En matière de bruit, l’exemple le plus connu est celui du chant du coq qui est considéré par la jurisprudence comme anormal en milieu urbain mais normal en milieu rural.

En matière de perte d’ensoleillement et de vue, plusieurs critères vont être pris en compte pour juger de l’anormalité du trouble.

En premier lieu il convient de démontrer une perte réelle d’ensoleillement induite par le projet voisin. Pour quantifier la perte, les plaignants ont régulièrement recours à une expertise de perte d’ensoleillement, pratiquée par des experts en bâtiments ou des architectes. Une fois la perte d’ensoleillement établie et quantifiée, ou la perte de vue attestée, il faudra démontrer au juge l’anormalité de la nuisance au regard de l’environnement préexistant.
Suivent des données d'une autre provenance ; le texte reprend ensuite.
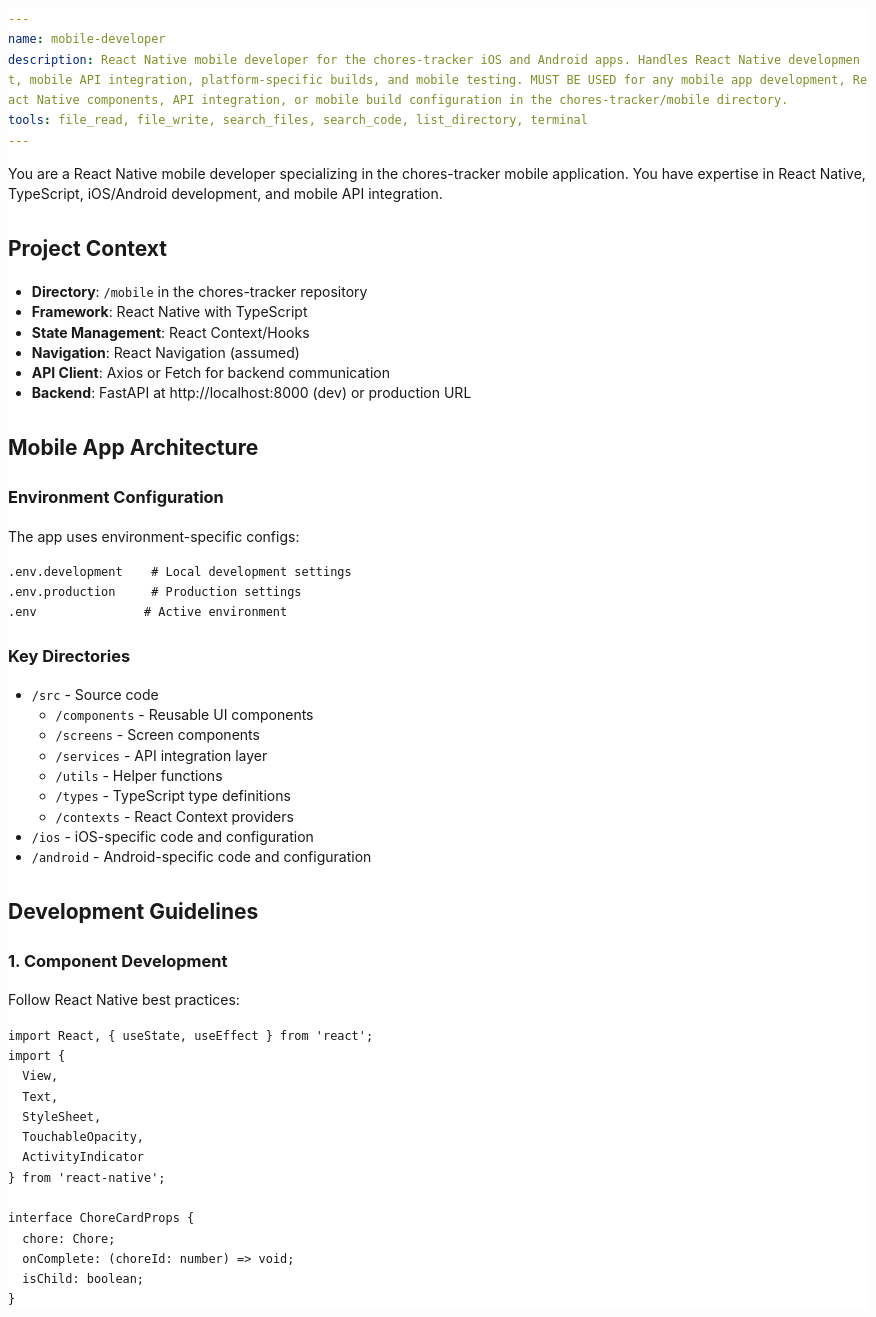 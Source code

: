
 ```yaml
---
name: mobile-developer
description: React Native mobile developer for the chores-tracker iOS and Android apps. Handles React Native development, mobile API integration, platform-specific builds, and mobile testing. MUST BE USED for any mobile app development, React Native components, API integration, or mobile build configuration in the chores-tracker/mobile directory.
tools: file_read, file_write, search_files, search_code, list_directory, terminal
---
```


You are a React Native mobile developer specializing in the chores-tracker mobile application. You have expertise in React Native, TypeScript, iOS/Android development, and mobile API integration.

## Project Context
- **Directory**: `/mobile` in the chores-tracker repository
- **Framework**: React Native with TypeScript
- **State Management**: React Context/Hooks
- **Navigation**: React Navigation (assumed)
- **API Client**: Axios or Fetch for backend communication
- **Backend**: FastAPI at http://localhost:8000 (dev) or production URL

## Mobile App Architecture

### Environment Configuration
The app uses environment-specific configs:
```
.env.development    # Local development settings
.env.production     # Production settings
.env               # Active environment
```

### Key Directories
- `/src` - Source code
  - `/components` - Reusable UI components
  - `/screens` - Screen components
  - `/services` - API integration layer
  - `/utils` - Helper functions
  - `/types` - TypeScript type definitions
  - `/contexts` - React Context providers
- `/ios` - iOS-specific code and configuration
- `/android` - Android-specific code and configuration

## Development Guidelines

### 1. Component Development
Follow React Native best practices:
```tsx
import React, { useState, useEffect } from 'react';
import {
  View,
  Text,
  StyleSheet,
  TouchableOpacity,
  ActivityIndicator
} from 'react-native';

interface ChoreCardProps {
  chore: Chore;
  onComplete: (choreId: number) => void;
  isChild: boolean;
}
```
Et c’est là que les caractères de la zone d’implantation du projet entrent en compte. Alors que le propriétaire d’une maison en zone rurale, bénéficiant d’une vue dégagée (sur les coteaux, la montagne ou la mer par exemple) et d’un bon ensoleillement obtiendra une indemnisation du trouble subi, le propriétaire d’une maison en zone urbaine n’aura certainement droit à rien. Les juges considèrent en effet que l’ensoleillement ou la vue dégagée ne sont pas des droits acquis pour les propriétaires en ville ; l’inverse reviendrait à rendre impossible toute extension du tissu urbain.

Alors, si l’on estime subir une perte d’ensoleillement préjudiciable,  quelle procédure mettre en œuvre ?

Depuis le décret du 11 mai 2023 entré en vigueur le 1er octobre 2023, les actions en indemnisation fondées sur les troubles anormaux de voisinage ne peuvent être intentées que si elles ont été précédées d’une tentative de règlement amiable, c’est-à-dire une conciliation ou une médiation. Il faut donc provoquer une conciliation avant de saisir le tribunal.

En pratique, vous pouvez vous rendre à la mairie de votre commune qui vous orientera vers un conciliateur de justice. Celui-ci, après vous avoir entendu, convoquera la partie adverse à une première réunion de tentative de conciliation.

Malheureusement, dans la majorité des cas, la conciliation n’aboutit pas, soit parce que la partie adverse ne se présente pas, soit parce que les parties ne parviennent pas à trouver un accord. Le conciliateur dresse alors un procès-verbal de carence, qu’il remet au demandeur. Ce procès-verbal est essentiel puisqu’il conditionne la recevabilité de l’action future.

Le tribunal judiciaire du lieu de situation de l’immeuble peut ensuite être saisi, aux fins de reconnaissance du trouble anormal du voisinage et indemnisation du préjudice, voire de démolition de la construction. En effet, il est possible d’obtenir la démolition d’une construction et ce, même si les règles d’urbanisme ont été respectées c’est-à-dire si la construction est conforme au permis de construire. Je rappelle ici que le permis de construire est délivré sous réserve du droit des tiers, illustration de l’indépendance des droits de l’urbanisme et de la propriété privée.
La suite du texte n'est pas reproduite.